Should you put all of your money in it. NO. You don't understand it yet. If you think you want to "invest" in it, then trade it later for deprecated, old money, then you miss the entire point of it all. Should you start to learn about it, technically and economically. Yes. Start small, stay focused, stay focused on Ethereum, but read about the history of Bitcoin, understand the pros and cons of just these two. When you have a solid understanding of WHY these things even came to be, then you can evaluate the FUNCTIONALITY of other networks, but that's a rabbit hole.

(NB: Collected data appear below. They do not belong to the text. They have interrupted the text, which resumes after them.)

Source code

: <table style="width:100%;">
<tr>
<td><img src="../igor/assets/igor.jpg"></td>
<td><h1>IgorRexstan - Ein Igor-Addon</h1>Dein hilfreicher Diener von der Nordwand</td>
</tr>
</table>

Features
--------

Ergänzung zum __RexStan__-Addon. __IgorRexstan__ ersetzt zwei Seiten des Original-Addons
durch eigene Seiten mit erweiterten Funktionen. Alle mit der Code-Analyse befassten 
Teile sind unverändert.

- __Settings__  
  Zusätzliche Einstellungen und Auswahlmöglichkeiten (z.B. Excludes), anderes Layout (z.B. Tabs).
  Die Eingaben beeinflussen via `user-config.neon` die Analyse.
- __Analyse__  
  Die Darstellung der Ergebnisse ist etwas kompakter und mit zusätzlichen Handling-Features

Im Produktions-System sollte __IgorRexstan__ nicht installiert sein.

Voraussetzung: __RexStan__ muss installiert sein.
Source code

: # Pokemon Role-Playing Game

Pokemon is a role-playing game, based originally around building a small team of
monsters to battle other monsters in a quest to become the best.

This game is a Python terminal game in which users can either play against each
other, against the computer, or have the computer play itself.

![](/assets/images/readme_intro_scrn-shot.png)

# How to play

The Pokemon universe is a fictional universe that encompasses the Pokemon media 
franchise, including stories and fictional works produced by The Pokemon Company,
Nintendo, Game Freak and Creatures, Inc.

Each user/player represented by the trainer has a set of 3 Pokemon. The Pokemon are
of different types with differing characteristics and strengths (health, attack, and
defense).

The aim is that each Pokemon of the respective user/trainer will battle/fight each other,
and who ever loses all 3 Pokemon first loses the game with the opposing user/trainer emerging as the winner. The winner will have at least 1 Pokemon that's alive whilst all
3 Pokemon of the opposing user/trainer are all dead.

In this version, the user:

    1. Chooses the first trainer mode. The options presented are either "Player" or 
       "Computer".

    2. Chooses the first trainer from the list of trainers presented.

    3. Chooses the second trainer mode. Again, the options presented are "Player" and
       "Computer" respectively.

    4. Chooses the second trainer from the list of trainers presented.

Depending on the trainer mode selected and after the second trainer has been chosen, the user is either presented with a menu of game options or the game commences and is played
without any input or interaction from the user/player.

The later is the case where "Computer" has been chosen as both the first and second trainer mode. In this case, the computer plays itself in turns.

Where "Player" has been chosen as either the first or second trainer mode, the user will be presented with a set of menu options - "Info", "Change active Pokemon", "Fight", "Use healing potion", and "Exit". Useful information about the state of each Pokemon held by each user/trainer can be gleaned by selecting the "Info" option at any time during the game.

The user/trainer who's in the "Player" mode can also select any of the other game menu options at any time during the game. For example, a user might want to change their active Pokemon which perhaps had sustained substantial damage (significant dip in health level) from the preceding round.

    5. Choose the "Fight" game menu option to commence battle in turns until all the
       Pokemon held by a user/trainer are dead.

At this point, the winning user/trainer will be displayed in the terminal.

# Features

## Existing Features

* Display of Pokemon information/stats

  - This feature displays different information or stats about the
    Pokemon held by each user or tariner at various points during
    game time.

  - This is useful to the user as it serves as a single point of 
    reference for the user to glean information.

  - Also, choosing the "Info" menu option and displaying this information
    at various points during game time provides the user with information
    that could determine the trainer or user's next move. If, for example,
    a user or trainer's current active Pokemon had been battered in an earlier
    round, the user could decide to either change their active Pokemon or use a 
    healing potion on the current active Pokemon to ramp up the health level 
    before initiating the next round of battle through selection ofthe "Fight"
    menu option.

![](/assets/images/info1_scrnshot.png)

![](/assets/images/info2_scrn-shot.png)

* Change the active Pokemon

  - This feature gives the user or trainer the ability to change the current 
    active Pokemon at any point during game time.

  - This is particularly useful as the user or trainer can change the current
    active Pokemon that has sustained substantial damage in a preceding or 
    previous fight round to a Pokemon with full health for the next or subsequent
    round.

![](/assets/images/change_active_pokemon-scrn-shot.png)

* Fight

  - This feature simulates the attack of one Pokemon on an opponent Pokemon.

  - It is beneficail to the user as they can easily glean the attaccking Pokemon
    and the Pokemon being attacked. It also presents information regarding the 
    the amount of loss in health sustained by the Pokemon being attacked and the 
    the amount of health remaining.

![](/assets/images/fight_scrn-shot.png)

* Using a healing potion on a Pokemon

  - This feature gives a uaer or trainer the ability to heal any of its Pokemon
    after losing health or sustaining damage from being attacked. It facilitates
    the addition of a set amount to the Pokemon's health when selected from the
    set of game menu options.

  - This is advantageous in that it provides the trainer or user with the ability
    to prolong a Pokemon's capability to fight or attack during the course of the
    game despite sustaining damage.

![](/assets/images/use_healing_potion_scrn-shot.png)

For now, the simplest and smartest thing you can do is drop about $10,000 of that into I-bonds, get yourself a 6.89% return over the next six months and learn about the traditional market AND crypto. Take your remaining $10,000 and invest in companies that are currently profitable, producing valuable and likable, quality products and services. You can't go wrong with Apple, but hey, I'm partial. Then, when you know enough about economics, crypto, and investing, begin to dollar cost average, buying just a tiny amount each week or each payday. Re-assess companies and financials and the market sentiment of all about once a month, and slow and steadily learn more and more.

IF you put all of your trust in anything, one job, one employer, one customer, one currency, one crypto, then you will learn hard lessons. Employers will betray you. Customers are fleeting. Centralized currencies are tools of oppression, and crypto is complex in technology and economics with a flood of noise to filter and digest and learn what is truly valuable and useful.

Oh, and do NOT just stick with the I-bonds, keep an eye on that, every 6 months the government will proclaim inflation is something different and the next period may not yield as much. If you'd raised this question just a few weeks ago, you'd locked in a +9% return.

Finally, setup tax deferred IRAs AND Roth IRAs. Balance your long term investments across both. You just can't predict how the government will tax your income in the future, but rest assured, they'll do what they can to take as much of what you save as they can, either with income tax or the clever inflation tax.